Pick each line containing the word "Architecting" out of the data below.

◆ Stored data entries:
━━━━━━━━━━━━━━━━

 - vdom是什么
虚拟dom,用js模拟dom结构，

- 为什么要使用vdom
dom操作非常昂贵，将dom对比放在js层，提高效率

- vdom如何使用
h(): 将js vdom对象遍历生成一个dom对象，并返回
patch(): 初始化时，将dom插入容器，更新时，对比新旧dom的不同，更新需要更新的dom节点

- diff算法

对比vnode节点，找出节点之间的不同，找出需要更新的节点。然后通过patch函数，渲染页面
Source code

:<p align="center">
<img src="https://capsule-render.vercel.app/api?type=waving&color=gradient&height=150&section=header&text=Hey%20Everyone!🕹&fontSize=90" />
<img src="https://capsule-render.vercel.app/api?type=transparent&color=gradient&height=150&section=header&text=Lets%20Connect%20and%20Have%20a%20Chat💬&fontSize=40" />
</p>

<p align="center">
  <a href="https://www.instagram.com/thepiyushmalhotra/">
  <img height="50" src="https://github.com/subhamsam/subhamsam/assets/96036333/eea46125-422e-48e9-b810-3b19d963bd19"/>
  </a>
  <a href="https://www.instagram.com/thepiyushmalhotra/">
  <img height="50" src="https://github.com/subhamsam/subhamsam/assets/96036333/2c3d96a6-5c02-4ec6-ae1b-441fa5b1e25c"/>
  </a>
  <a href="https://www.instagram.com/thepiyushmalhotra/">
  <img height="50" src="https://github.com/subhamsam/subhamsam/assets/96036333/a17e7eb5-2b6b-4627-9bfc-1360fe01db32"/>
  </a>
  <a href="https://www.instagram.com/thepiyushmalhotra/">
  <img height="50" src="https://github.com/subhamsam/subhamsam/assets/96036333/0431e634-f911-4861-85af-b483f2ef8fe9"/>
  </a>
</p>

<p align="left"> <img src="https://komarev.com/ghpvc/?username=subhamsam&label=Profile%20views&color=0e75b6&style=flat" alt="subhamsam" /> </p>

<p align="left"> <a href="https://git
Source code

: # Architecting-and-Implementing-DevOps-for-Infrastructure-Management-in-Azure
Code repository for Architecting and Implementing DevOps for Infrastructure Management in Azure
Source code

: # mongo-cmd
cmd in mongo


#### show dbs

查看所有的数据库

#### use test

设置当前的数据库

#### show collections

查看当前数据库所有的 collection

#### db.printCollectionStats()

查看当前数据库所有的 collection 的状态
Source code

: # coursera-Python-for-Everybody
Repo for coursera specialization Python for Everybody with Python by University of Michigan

━━━━━━━━━━━━━━━━

◆ EXPECTED OUTPUT:
: # Architecting-and-Implementing-DevOps-for-Infrastructure-Management-in-Azure
Code repository for Architecting and Implementing DevOps for Infrastructure Management in Azure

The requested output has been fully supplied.